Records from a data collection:
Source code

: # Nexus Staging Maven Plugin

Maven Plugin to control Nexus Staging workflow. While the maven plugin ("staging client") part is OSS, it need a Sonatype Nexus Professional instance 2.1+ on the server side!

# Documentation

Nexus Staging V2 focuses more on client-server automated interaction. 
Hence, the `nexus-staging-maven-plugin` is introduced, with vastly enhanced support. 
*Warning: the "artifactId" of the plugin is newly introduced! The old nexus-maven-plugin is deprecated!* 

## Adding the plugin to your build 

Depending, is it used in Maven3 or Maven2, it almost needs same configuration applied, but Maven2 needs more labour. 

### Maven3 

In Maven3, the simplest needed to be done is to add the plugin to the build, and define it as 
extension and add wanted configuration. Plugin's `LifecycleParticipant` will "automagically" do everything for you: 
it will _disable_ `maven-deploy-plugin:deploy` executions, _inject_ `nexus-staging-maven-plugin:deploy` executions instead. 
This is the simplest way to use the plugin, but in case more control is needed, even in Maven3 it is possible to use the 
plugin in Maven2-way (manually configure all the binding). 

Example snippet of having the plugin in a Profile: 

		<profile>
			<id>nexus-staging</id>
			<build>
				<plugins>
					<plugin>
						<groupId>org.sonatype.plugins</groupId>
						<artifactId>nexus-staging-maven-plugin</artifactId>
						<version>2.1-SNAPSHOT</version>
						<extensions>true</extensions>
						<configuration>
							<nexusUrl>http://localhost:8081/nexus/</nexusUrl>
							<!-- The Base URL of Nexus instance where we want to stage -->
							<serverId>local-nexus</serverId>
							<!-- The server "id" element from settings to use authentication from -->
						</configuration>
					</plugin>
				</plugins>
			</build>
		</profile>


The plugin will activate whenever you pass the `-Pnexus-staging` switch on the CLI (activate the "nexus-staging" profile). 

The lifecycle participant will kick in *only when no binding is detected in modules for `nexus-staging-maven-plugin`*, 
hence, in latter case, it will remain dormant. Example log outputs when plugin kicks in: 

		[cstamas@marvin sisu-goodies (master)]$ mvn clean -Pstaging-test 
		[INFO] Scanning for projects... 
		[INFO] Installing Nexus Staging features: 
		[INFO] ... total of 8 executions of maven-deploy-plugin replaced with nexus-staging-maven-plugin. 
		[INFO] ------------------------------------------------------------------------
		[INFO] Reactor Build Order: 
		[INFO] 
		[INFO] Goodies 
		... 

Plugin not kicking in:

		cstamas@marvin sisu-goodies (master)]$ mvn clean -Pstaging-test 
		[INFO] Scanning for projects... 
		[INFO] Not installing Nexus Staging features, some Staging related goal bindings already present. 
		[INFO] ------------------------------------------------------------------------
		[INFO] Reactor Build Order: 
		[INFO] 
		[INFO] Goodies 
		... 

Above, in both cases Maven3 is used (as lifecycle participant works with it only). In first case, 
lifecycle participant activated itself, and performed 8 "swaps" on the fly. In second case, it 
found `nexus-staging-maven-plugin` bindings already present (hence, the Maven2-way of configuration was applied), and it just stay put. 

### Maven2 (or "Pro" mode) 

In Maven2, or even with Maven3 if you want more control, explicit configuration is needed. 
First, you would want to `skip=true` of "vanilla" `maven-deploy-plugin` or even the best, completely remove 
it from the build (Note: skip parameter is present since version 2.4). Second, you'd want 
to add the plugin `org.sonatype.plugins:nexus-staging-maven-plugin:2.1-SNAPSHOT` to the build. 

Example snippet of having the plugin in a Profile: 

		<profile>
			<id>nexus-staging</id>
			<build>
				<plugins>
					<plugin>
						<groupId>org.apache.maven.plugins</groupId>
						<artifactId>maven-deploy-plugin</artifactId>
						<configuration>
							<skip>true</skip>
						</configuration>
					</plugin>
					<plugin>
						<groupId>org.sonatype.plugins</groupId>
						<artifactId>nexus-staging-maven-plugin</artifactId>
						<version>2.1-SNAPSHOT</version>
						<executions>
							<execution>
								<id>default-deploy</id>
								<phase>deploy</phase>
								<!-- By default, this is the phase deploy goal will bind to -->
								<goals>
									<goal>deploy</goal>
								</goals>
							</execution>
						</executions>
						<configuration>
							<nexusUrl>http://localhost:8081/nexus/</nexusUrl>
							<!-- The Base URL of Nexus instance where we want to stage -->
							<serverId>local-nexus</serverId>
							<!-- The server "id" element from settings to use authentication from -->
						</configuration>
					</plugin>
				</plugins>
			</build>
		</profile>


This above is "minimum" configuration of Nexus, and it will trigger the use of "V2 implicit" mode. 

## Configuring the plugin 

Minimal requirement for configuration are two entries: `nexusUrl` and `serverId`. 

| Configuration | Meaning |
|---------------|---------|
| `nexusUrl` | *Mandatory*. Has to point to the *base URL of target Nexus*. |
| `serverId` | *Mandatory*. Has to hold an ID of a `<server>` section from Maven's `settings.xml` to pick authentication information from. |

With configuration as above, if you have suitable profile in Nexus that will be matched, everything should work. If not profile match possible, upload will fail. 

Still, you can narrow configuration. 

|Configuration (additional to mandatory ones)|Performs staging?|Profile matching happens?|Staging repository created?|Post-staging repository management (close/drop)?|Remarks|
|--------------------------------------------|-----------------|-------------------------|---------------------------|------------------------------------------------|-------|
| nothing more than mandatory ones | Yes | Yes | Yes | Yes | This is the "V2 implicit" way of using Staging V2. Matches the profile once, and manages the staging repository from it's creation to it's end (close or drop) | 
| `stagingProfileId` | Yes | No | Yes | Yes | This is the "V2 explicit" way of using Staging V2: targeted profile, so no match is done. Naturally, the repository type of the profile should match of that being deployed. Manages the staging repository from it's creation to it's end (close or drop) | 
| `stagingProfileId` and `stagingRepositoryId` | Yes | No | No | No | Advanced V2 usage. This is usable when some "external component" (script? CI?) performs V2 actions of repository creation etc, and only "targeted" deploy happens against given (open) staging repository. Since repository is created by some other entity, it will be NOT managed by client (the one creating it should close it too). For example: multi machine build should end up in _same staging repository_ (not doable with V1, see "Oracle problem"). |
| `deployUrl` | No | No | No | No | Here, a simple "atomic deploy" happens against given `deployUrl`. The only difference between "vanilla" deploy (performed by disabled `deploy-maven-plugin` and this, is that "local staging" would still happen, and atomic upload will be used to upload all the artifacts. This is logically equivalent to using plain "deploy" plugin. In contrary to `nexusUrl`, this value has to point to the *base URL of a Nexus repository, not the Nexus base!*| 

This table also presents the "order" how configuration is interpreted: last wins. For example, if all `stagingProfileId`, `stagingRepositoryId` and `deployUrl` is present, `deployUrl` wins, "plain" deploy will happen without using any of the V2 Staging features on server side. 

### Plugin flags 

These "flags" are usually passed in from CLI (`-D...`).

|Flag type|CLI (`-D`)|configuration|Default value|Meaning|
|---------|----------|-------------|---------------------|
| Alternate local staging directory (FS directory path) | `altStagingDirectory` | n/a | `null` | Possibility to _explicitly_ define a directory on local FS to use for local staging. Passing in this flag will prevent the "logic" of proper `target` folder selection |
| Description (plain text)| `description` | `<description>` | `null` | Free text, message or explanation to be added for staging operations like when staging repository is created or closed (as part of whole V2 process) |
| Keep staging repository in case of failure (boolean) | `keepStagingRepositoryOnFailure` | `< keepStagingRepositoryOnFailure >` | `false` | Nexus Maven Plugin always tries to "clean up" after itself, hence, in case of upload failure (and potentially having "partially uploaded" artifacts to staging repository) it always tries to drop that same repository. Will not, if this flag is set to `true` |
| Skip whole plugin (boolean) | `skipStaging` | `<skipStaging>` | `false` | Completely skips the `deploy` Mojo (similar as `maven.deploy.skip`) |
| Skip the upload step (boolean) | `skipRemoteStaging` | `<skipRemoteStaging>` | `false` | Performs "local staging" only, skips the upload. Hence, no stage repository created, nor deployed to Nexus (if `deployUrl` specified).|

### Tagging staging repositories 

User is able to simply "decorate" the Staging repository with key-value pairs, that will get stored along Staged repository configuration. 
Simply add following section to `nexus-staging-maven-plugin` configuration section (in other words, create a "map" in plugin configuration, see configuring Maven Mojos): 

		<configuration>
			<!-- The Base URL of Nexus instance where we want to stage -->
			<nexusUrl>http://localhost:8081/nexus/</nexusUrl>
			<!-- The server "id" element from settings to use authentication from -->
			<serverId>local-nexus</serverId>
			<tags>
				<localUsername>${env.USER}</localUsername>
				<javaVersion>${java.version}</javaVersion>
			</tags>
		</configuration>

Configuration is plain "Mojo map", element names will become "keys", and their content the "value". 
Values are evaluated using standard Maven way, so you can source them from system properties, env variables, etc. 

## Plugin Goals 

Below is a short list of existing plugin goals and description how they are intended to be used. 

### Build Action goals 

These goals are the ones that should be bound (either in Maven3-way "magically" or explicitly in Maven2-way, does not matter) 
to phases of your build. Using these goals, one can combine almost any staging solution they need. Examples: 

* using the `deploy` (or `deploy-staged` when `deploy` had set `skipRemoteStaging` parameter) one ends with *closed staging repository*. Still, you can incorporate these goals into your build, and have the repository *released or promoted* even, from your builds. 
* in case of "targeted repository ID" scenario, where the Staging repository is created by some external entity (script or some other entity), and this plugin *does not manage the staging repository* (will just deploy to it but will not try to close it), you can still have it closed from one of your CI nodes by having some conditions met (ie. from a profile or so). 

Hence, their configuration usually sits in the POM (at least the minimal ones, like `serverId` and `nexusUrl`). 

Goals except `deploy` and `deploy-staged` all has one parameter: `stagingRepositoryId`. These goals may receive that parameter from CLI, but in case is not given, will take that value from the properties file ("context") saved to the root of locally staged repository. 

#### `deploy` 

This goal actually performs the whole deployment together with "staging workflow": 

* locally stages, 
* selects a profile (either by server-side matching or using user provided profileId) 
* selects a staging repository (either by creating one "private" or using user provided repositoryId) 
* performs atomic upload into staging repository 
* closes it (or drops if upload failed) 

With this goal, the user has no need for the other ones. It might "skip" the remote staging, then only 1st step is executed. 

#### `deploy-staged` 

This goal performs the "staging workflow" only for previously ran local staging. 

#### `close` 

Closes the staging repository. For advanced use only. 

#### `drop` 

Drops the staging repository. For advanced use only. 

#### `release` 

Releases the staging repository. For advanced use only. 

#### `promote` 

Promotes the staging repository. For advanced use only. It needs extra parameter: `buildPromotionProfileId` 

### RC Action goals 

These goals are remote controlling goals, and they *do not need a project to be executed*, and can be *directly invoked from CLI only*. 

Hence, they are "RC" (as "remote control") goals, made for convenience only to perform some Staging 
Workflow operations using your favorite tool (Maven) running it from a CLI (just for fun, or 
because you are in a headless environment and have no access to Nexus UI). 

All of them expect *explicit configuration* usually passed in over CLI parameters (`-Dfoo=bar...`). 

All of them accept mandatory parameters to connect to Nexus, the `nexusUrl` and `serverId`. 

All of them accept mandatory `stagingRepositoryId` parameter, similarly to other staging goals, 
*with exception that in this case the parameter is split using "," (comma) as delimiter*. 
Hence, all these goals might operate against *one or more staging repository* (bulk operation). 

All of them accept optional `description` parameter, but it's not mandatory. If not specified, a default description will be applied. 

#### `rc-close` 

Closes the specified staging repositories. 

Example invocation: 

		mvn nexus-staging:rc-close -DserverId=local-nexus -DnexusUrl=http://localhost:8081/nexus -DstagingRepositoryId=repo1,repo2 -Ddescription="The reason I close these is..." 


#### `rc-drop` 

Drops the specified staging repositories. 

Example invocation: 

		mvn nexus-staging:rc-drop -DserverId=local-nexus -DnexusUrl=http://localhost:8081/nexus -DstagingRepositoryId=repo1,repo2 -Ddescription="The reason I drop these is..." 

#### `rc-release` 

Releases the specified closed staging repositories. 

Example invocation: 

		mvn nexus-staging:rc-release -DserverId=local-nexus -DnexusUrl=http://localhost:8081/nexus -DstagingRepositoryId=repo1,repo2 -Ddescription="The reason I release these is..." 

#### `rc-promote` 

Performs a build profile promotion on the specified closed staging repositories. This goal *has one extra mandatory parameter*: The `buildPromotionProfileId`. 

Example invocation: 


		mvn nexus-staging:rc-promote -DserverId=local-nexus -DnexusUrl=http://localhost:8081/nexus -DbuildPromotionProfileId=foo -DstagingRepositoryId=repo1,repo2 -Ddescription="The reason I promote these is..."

■ Goal of the exercise:
Please go line by line through the records above, copying each one that holds the string "bindings".

■ Written answer:
		[INFO] Not installing Nexus Staging features, some Staging related goal bindings already present. 
found `nexus-staging-maven-plugin` bindings already present (hence, the Maven2-way of configuration was applied), and it just stay put. 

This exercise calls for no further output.